Мужчина взглянул на меня внимательней, а потом поставил кубок на борт повозки и снизил голос.
– Ты хочешь что-то мне рассказать? Тут погиб один из Людей Коней? Рассказать? – это последнее слово он произнес очень отчетливо.
– Не уметь рассказать, – ответил я. – Мало слов. Рассказать как уметь. Снакальди возвращаться дом. Украсть конь у благородной Смильдрун. Она схватить Снакальди в невольник. У Смильдрун Сверкающей Росой много бить, много работать, мало есть. Снакальди должен жить десять лет. Три года работать, часто битый. Он сказать хватит, хайсфинга. Возвращаться домой. Смильдрун его ловить. Бить кнут. Втирать соль и раны прижигать железо и огонь. Надеть на рогатины для медведь и повесить на частокол. Долго и жестоко умирать Снакальди Сердечная Ладонь. Много мук. Его тело порубить и кормить псы. Смильдрун злая женщина. Так нельзя. Ты сказать в твое племя. Может он иметь семья, может кто-то его искать, а он теперь не жить и его дух печален, далеко от дом. Снакальди добрый человек.
Тот человек выслушал все это, но мне не удалось прочесть по его лицу, что он думает. Но в тот день я посеял первое зерно. И не имел понятия, прорастет ли оно.
Чем темнее и короче становились дни, тем реже выпускали нас за частокол. Казалось, Люди-Медведи боятся тьмы. Порой появлялся странный густой туман, что тек полосами по долине, и тогда все поспешно поднимались на валы, бросая свои занятия, принимались трубить в трубы. Потом зажигали все лампы и закладывали засовами двери. Нечто приходило вместе с холодной тьмой, что-то, на что они даже не желали смотреть, – и я не знал, чем оно было. Порой ночами из-за частокола доносились странные звуки, от которых по спинам проходила дрожь. Те рабы, что жили здесь дольше, говорили, что недавно, может, год или два тому, проснулось истинное зло, обитающее в урочищах, и оттуда начали выходить чудовища. Другие высмеивали рассказывающих это, но я помнил упыря ройхо, который еще недавно преследовал меня, и проходила по мне дрожь.
Это тогда исчез один из братьев Смильдрун.
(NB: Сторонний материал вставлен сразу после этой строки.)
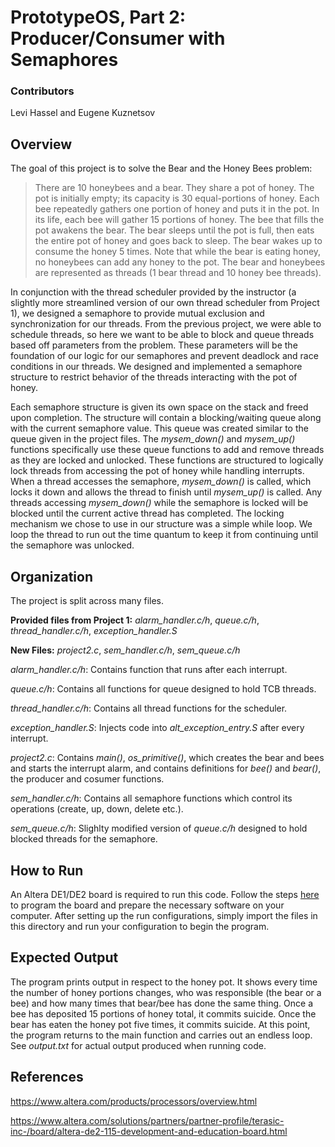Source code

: # PrototypeOS, Part 2: Producer/Consumer with Semaphores

### Contributors
Levi Hassel and Eugene Kuznetsov

## Overview
The goal of this project is to solve the Bear and the Honey Bees problem:
> There are 10 honeybees and a bear. They share a pot of honey. The pot is initially empty; its capacity is 30 equal-portions of honey. Each bee repeatedly gathers one portion of honey and puts it in the pot. In its life, each bee will gather 15 portions of honey. The bee that fills the pot awakens the bear. The bear sleeps until the pot is full, then eats the entire pot of honey and goes back to sleep. The bear wakes up to consume the honey 5 times. Note that while the bear is eating honey, no honeybees can add any honey to the pot. The bear and honeybees are represented as threads (1 bear thread and 10 honey bee threads).

In conjunction with the thread scheduler provided by the instructor (a slightly more streamlined version of our own thread scheduler from Project 1), we designed a semaphore to provide mutual exclusion and synchronization for our threads. From the previous project, we were able to schedule threads, so here we want to be able to block and queue threads based off parameters from the problem. These parameters will be the foundation of our logic for our semaphores and prevent deadlock and race conditions in our threads. We designed and implemented a semaphore structure to restrict behavior of the threads interacting with the pot of honey.

Each semaphore structure is given its own space on the stack and freed upon completion. The structure will contain a blocking/waiting queue along with the current semaphore value. This queue was created similar to the queue given in the project files. The *mysem_down()* and *mysem_up()* functions specifically use these queue functions to add and remove threads as they are locked and unlocked. These functions are structured to logically lock threads from accessing the pot of honey while handling interrupts. When a thread accesses the semaphore, *mysem_down()* is called, which locks it down and allows the thread to finish until *mysem_up()* is called. Any threads accessing *mysem_down()* while the semaphore is locked will be blocked until the current active thread has completed. The locking mechanism we chose to use in our structure was a simple while loop. We loop the thread to run out the time quantum to keep it from continuing until the semaphore was unlocked. 

## Organization
The project is split across many files.

**Provided files from Project 1:** *alarm_handler.c/h*, *queue.c/h*, *thread_handler.c/h*, *exception_handler.S*

**New Files:** *project2.c*, *sem_handler.c/h*, *sem_queue.c/h*

*alarm_handler.c/h*: Contains function that runs after each interrupt.

*queue.c/h*: Contains all functions for queue designed to hold TCB threads.

*thread_handler.c/h*: Contains all thread functions for the scheduler.

*exception_handler.S*: Injects code into *alt_exception_entry.S* after every interrupt.

*project2.c*: Contains *main()*, *os_primitive()*, which creates the bear and bees and starts the interrupt alarm, and contains definitions for *bee()* and *bear()*, the producer and cosumer functions.

*sem_handler.c/h*: Contains all semaphore functions which control its operations (create, up, down, delete etc.).

*sem_queue.c/h*: Slighlty modified version of *queue.c/h* designed to hold blocked threads for the semaphore.

## How to Run
An Altera DE1/DE2 board is required to run this code. Follow the steps [here](http://cse.unl.edu/~witty/class/csce351/Project/prelab/prelab.htm) to program the board and prepare the necessary software on your computer. After setting up the run configurations, simply import the files in this directory and run your configuration to begin the program.

## Expected Output
The program prints output in respect to the honey pot. It shows every time the number of honey portions changes, who was responsible (the bear or a bee) and how many times that bear/bee has done the same thing. Once a bee has deposited 15 portions of honey total, it commits suicide. Once the bear has eaten the honey pot five times, it commits suicide. At this point, the program returns to the main function and carries out an endless loop. See *output.txt* for actual output produced when running code.

## References
https://www.altera.com/products/processors/overview.html

https://www.altera.com/solutions/partners/partner-profile/terasic-inc-/board/altera-de2-115-development-and-education-board.html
Туман возник посреди темного, мрачного дня, и Смильдрульф – так его звали – не успел вернуться с охоты. Ночью он пришел под ворота, отчаянно колотил в них, было слышно его крик, но никто не прикоснулся к запорам, никто даже не взглянул в ту сторону. Когда утром отворили ворота, его нашли мертвым. На теле его не было никаких ран, ни одна кость его не была сломана, но был он мертв. Голова была вывернута назад, вместо рук из плеч росли ноги, а из бедер – руки. Никто их не отрубал и не пришивал к другому месту, как и не сворачивали ему шею. Выглядел он, словно так и родился. Совершенно белые глаза его были открыты. Люди-Медведи не насыпали Смильдрульфу погребальный костер, как тут поступают с покойниками, не отослали его к своему богу, но вместо этого проткнули тремя копьями и отнесли на болото в дальней части долины, где приказали нам вырубить лунку кирками, до черной воды и грязи, которая еще не замерзла. Там ему отрубили голову и все конечности, сложили те в нормальном порядке и прикололи к телу дротиками, а потом втолкнули в жидкую грязь. Потом мы поспешно вернулись под защиту частокола, трижды перейдя подмерзший по краям поток. Люди Медведи несколько дней пили, но не в честь погибшего, а со страха. Никогда после не вспоминали имени покойного.